Inspired by Nick’s tei_current_assignments.pyhttps://github.com/npcole/teiutils, a program that leverages the gitHub API to summarize gitHub issue assignments, I have just spent the entire day trying to write an XSLT program to summarize pull requests. At this point, I have to (at least temporarily) give up. I simply cannot figure out how to get the list of reviewers (those who have been asked to be reviewers, those who have accepted the request to be a reviewer, and those who have submitted reviews) without, at least sometimes, including the OP in that list. (That is, I have yet to figure out an XPath that will select the reviewers without the OP from the JSON-converted-to-XML returned by the “reviews” API call.) If anybody feels like helping me out, I think we would find this a useful utility. To prove the point, I generated one possible useful output (an HTML table) using my current mildly broken code, and went through and fixed the output by hand. (Sigh.) See https://bauman.zapto.org/~syd/temp/4TEICouncil/GHPRs.html. Talk to y’all tomorrow.
Syd,
You mentioned XPath? I'd be curious to see the rest of the code. I've just
been writing some Python myself to address the Box.com API to rescue some
old project metadata from a big set of nested file directories and I'm half
shocked that I got my code to work. I do wonder whether Python might be
easier to address the GitHub API. Fair warning: classes start up again for
me on 1/19, but I'd be happy to take a look anyway! ;-)
Elisa
On Wed, Jan 13, 2021 at 10:13 PM Bauman, Syd
Inspired by Nick’s tei_current_assignments.py https://github.com/npcole/teiutils, a program that leverages the gitHub API to summarize gitHub issue assignments, I have just spent the entire day trying to write an XSLT program to summarize pull requests. At this point, I have to (at least temporarily) give up. I simply cannot figure out how to get the list of reviewers (those who have been asked to be reviewers, those who have accepted the request to be a reviewer, and those who have submitted reviews) without, at least sometimes, including the OP in that list. (That is, I have yet to figure out an XPath that will select the reviewers without the OP from the JSON-converted-to-XML returned by the “reviews” API call.)
If anybody feels like helping me out, I think we would find this a useful utility. To prove the point, I generated one possible useful output (an HTML table) using my current mildly broken code, and went through and fixed the output by hand. (Sigh.) See https://bauman.zapto.org/~syd/temp/4TEICouncil/GHPRs.html.

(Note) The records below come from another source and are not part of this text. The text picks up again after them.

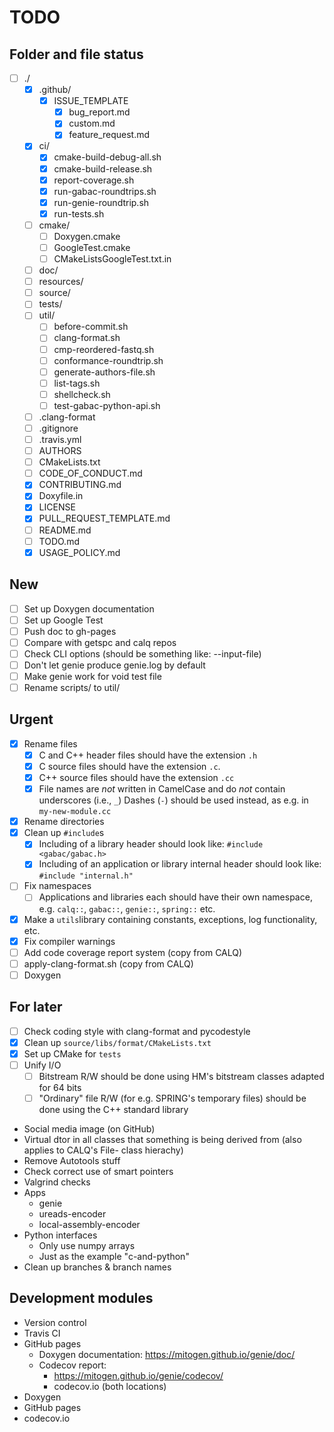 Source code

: # TODO

## Folder and file status

- [ ] ./
  - [x] .github/
    - [x] ISSUE_TEMPLATE
      - [x] bug_report.md
      - [x] custom.md
      - [x] feature_request.md
  - [x] ci/
    - [x] cmake-build-debug-all.sh
    - [x] cmake-build-release.sh
    - [x] report-coverage.sh
    - [x] run-gabac-roundtrips.sh
    - [x] run-genie-roundtrip.sh
    - [x] run-tests.sh
  - [ ] cmake/
    - [ ] Doxygen.cmake
    - [ ] GoogleTest.cmake
    - [ ] CMakeListsGoogleTest.txt.in
  - [ ] doc/
  - [ ] resources/
  - [ ] source/
  - [ ] tests/
  - [ ] util/
    - [ ] before-commit.sh
    - [ ] clang-format.sh
    - [ ] cmp-reordered-fastq.sh
    - [ ] conformance-roundtrip.sh
    - [ ] generate-authors-file.sh
    - [ ] list-tags.sh
    - [ ] shellcheck.sh
    - [ ] test-gabac-python-api.sh
  - [ ] .clang-format
  - [ ] .gitignore
  - [ ] .travis.yml
  - [ ] AUTHORS
  - [ ] CMakeLists.txt
  - [ ] CODE_OF_CONDUCT.md
  - [x] CONTRIBUTING.md
  - [x] Doxyfile.in
  - [x] LICENSE
  - [x] PULL_REQUEST_TEMPLATE.md
  - [ ] README.md
  - [ ] TODO.md
  - [x] USAGE_POLICY.md

## New

- [ ] Set up Doxygen documentation
- [ ] Set up Google Test
- [ ] Push doc to gh-pages
- [ ] Compare with getspc and calq repos
- [ ] Check CLI options (should be something like: --input-file)
- [ ] Don't let genie produce genie.log by default
- [ ] Make genie work for void test file
- [ ] Rename scripts/ to util/

## Urgent

- [x] Rename files
  - [x] C and C++ header files should have the extension ``.h``
  - [x] C source files should have the extension ``.c``.
  - [x] C++ source files should have the extension ``.cc``
  - [x] File names are *not* written in CamelCase and do *not* contain underscores (i.e., ``_``) Dashes (``-``) should be used instead, as e.g. in ``my-new-module.cc``
- [x] Rename directories
- [x] Clean up ``#include``s
  - [x] Including of a library header should look like: ``#include <gabac/gabac.h>``
  - [x] Including of an application or library internal header should look like: ``#include "internal.h"``
- [ ] Fix namespaces
  - [ ] Applications and libraries each should have their own namespace, e.g. ``calq::``, ``gabac::``, ``genie::``, ``spring::`` etc.
- [x] Make a ``utils``library containing constants, exceptions, log functionality, etc.
- [x] Fix compiler warnings
- [ ] Add code coverage report system (copy from CALQ)
- [ ] apply-clang-format.sh (copy from CALQ)
- [ ] Doxygen

## For later

- [ ] Check coding style with clang-format and pycodestyle
- [x] Clean up ``source/libs/format/CMakeLists.txt``
- [x] Set up CMake for ``tests``
- [ ] Unify I/O
  - [ ] Bitstream R/W should be done using HM's bitstream classes adapted for 64 bits
  - [ ] "Ordinary" file R/W (for e.g. SPRING's temporary files) should be done using the C++ standard library
- Social media image (on GitHub)
- Virtual dtor in all classes that something is being derived from (also applies to CALQ's File- class hierachy)
- Remove Autotools stuff
- Check correct use of smart pointers
- Valgrind checks
- Apps
  - genie
  - ureads-encoder
  - local-assembly-encoder
- Python interfaces
  - Only use numpy arrays
  - Just as the example "c-and-python"
- Clean up branches & branch names

## Development modules

- Version control
- Travis CI
- GitHub pages
  - Doxygen documentation: https://mitogen.github.io/genie/doc/
  - Codecov report:
    - https://mitogen.github.io/genie/codecov/
    - codecov.io (both locations)
- Doxygen
- GitHub pages
- codecov.io
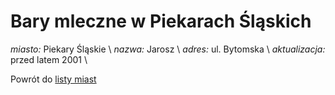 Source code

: # Bary mleczne w Piekarach Śląskich

*miasto:*  Piekary Śląskie    \\
*nazwa:*  Jarosz   \\
*adres:*  ul. Bytomska   \\
*aktualizacja:* przed latem 2001 \\

Powrót do [listy miast](/bary_mleczne)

Talk to y’all tomorrow. _______________________________________________ Tei-council mailing list Tei-council@lists.tei-c.org http://lists.lists.tei-c.org/mailman/listinfo/tei-council
-- Elisa Beshero-Bondar, PhD Program Chair of Digital Media, Arts, and Technology | Professor of Digital Humanities | Director of the Digital Humanities Lab at Penn State Erie, The Behrend College Development site: https://newtfire.org
Hi Elisa — Yes, I mentioned XPath, and I am not surprised it whetted your appetite even at 01:00 in the freakin’ morning! 🙂 However, it’s not the code[0] that’s the problem, it’s the data. If you ask GitHub for all the PRs,[1] convert to XML,[2] grab all the PR numbers,[3] and ask for the reviewers for each of those,[4] and convert them to XML,[2] you now have a large pile of ugly XML data.[5] I have not figured out a consistent way to extract reviewer user names (which are encoded as <string key="login"> elements) from that pile. (Note that reviewers can appear both in the main set of PR info and the separate little array of review info.) Just to save anyone interested the trouble, I have put the pile of data I got yesterday in [6]. P.S. Elisa: what are you teaching this semester? Notes [0] Which is XSLT, not Python. I have not written Python in over a decade. And I was bad at it. [1] https://api.github.com/repos/TEIC/TEI/pulls plus https://api.github.com/repos/TEIC/Stylesheets/pulls [2] Presuming here with just json-to-xml(), but actually I have taken an extra step after that to give me slightly more XML-like data. (And then another step to give me real XML data, but a) that is not part of this discussion, and b) it is not finished.) [3] …/fn:array/fn:map/fn:number[@key eq 'number']; and be careful, because you do NOT want the …/fn:array/fn:map/fn:map/fn:number[@key eq 'number'] values. [4] https://api.github.com/repos/TEIC/(TEI|Stylesheets)/pulls/$N/requested_reviewers. [5] You want to save this data on disk, rather than ask for it again every time you want to play, because GitHub limits you to 60 requests per hour unless you pay them. [6] http://bauman.zapto.org/~syd/temp/4TEICouncil/GitHub_PR_data_2021-01-14.tgz ________________________________ You mentioned XPath? I'd be curious to see the rest of the code. I've just been writing some Python myself to address the Box.com API to rescue some old project metadata from a big set of nested file directories and I'm half shocked that I got my code to work. I do wonder whether Python might be easier to address the GitHub API. Fair warning: classes start up again for me on 1/19, but I'd be happy to take a look anyway! ;-)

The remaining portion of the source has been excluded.